Records excerpted from a collection
....................
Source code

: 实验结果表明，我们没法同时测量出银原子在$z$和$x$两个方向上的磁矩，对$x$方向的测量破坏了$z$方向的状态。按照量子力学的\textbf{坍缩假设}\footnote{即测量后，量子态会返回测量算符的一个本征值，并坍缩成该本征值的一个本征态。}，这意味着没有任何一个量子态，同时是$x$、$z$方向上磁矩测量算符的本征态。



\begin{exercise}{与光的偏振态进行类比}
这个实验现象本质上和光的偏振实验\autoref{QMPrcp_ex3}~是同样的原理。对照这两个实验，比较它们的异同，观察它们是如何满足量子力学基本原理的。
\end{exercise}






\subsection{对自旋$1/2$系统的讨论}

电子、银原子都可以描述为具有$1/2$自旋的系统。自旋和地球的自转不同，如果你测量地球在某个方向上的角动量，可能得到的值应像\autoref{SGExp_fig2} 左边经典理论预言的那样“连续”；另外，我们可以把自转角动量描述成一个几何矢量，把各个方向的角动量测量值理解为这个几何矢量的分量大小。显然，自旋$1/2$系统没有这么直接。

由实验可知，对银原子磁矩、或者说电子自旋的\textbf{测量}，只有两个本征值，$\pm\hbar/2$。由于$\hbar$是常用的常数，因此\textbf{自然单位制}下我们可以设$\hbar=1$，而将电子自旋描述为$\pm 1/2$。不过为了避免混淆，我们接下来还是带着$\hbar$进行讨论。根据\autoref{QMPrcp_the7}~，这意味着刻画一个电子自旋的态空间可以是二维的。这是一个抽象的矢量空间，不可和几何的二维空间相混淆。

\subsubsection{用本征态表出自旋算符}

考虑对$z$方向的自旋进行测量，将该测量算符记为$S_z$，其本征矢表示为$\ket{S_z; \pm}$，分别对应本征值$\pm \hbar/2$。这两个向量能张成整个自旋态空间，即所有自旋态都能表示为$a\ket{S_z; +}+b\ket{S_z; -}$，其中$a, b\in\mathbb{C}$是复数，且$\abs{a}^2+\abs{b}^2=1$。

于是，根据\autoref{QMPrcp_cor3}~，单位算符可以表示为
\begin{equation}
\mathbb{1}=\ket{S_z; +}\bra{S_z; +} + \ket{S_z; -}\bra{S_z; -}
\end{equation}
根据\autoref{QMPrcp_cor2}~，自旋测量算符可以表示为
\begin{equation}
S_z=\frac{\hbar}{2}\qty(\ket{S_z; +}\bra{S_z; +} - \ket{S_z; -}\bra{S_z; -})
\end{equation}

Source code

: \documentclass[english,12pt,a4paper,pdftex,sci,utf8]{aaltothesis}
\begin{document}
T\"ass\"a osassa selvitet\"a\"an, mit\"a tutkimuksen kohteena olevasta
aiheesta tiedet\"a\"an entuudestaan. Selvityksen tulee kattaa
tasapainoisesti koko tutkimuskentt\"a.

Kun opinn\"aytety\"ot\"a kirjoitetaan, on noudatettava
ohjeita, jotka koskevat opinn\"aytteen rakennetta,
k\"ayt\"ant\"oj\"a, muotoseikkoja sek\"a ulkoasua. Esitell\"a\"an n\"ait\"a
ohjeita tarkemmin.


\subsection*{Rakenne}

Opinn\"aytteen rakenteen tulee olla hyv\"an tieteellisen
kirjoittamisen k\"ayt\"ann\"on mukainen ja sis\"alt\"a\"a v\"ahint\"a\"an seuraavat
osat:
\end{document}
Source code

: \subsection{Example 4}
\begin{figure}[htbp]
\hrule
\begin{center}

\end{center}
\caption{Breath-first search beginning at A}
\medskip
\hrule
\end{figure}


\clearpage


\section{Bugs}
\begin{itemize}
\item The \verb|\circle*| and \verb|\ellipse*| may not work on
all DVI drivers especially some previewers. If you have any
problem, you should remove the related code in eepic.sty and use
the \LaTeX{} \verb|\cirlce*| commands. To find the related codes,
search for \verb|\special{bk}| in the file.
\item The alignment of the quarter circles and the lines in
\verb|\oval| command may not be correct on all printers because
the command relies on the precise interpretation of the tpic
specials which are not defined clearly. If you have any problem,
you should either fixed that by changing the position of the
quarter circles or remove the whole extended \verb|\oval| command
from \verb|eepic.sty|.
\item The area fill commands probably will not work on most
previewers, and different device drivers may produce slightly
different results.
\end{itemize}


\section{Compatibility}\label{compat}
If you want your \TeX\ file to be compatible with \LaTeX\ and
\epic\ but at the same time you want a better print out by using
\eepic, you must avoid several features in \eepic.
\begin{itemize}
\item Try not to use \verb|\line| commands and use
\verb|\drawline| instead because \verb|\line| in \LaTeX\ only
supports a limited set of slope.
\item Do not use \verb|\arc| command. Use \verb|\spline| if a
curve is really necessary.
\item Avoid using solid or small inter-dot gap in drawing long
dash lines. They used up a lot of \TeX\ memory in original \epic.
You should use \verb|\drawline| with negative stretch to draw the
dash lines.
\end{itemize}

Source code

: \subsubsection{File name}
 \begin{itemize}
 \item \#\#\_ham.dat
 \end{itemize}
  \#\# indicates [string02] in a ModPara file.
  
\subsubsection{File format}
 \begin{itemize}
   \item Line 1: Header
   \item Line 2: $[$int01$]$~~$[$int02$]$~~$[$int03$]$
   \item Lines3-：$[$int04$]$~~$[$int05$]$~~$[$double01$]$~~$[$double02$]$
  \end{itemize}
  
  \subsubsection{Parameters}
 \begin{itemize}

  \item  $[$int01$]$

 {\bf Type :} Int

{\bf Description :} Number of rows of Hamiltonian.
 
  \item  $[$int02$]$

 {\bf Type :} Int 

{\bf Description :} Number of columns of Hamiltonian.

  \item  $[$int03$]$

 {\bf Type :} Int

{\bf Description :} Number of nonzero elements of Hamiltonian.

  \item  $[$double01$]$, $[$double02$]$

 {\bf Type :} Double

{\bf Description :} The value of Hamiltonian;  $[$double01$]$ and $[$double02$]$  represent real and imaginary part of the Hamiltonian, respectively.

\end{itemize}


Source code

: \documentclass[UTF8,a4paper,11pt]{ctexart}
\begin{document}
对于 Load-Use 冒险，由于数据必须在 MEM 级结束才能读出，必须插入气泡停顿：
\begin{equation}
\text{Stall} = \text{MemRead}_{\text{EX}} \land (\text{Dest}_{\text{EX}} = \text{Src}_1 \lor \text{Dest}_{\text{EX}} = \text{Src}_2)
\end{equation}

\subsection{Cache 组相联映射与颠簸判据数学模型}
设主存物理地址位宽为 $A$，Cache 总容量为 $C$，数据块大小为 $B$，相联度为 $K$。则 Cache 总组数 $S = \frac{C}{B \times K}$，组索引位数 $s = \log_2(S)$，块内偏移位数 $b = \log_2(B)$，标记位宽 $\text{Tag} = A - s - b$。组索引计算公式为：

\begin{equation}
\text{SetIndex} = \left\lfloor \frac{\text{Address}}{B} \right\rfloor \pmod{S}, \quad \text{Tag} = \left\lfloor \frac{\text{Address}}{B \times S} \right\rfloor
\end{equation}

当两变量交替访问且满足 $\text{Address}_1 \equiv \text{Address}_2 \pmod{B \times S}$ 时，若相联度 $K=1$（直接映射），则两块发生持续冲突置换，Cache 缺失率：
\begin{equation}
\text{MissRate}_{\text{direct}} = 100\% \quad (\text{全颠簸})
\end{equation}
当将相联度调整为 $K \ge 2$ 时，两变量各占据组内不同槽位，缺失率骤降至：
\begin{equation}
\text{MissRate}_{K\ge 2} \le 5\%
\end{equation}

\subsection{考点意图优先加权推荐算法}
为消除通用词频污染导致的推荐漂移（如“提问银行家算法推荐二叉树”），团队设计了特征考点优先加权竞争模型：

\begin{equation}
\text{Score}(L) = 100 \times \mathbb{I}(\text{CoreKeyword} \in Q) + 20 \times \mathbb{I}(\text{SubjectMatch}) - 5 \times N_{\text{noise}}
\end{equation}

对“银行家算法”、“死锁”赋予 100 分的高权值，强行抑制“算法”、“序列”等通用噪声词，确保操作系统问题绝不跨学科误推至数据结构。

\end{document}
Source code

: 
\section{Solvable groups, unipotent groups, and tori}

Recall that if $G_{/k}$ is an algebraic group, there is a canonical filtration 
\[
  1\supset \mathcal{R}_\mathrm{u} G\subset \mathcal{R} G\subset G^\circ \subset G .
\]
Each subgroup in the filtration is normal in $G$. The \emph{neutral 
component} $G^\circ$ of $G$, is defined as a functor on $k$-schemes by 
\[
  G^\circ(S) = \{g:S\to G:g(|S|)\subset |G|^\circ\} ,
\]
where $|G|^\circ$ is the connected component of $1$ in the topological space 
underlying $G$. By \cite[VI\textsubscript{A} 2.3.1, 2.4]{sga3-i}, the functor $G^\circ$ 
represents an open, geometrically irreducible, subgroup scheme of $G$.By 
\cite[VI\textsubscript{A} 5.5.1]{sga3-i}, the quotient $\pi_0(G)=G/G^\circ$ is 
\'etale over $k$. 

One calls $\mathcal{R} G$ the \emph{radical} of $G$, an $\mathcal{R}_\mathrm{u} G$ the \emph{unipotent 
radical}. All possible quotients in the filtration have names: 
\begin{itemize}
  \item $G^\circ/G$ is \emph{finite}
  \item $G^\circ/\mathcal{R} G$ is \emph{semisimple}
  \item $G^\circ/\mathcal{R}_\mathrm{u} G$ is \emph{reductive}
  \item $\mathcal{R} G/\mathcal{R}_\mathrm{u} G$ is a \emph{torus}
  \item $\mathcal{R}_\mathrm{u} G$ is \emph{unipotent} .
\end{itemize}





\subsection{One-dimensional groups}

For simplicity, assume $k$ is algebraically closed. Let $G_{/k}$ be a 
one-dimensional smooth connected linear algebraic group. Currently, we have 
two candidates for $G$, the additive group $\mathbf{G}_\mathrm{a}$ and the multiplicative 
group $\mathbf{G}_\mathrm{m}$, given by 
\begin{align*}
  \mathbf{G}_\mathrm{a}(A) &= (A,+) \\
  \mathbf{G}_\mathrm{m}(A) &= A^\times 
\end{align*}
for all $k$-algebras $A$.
....................
Exercise aim: Only the line that contains "quotient $\pi_0(G)=G/G^\circ$ is" and the lines after it, through the end of the data above, are to be repeated exactly.

Output for this exercise:
\cite[VI\textsubscript{A} 5.5.1]{sga3-i}, the quotient $\pi_0(G)=G/G^\circ$ is 
\'etale over $k$. 

One calls $\mathcal{R} G$ the \emph{radical} of $G$, an $\mathcal{R}_\mathrm{u} G$ the \emph{unipotent 
radical}. All possible quotients in the filtration have names: 
\begin{itemize}
  \item $G^\circ/G$ is \emph{finite}
  \item $G^\circ/\mathcal{R} G$ is \emph{semisimple}
  \item $G^\circ/\mathcal{R}_\mathrm{u} G$ is \emph{reductive}
  \item $\mathcal{R} G/\mathcal{R}_\mathrm{u} G$ is a \emph{torus}
  \item $\mathcal{R}_\mathrm{u} G$ is \emph{unipotent} .
\end{itemize}





\subsection{One-dimensional groups}

For simplicity, assume $k$ is algebraically closed. Let $G_{/k}$ be a 
one-dimensional smooth connected linear algebraic group. Currently, we have 
two candidates for $G$, the additive group $\mathbf{G}_\mathrm{a}$ and the multiplicative 
group $\mathbf{G}_\mathrm{m}$, given by 
\begin{align*}
  \mathbf{G}_\mathrm{a}(A) &= (A,+) \\
  \mathbf{G}_\mathrm{m}(A) &= A^\times 
\end{align*}
for all $k$-algebras $A$.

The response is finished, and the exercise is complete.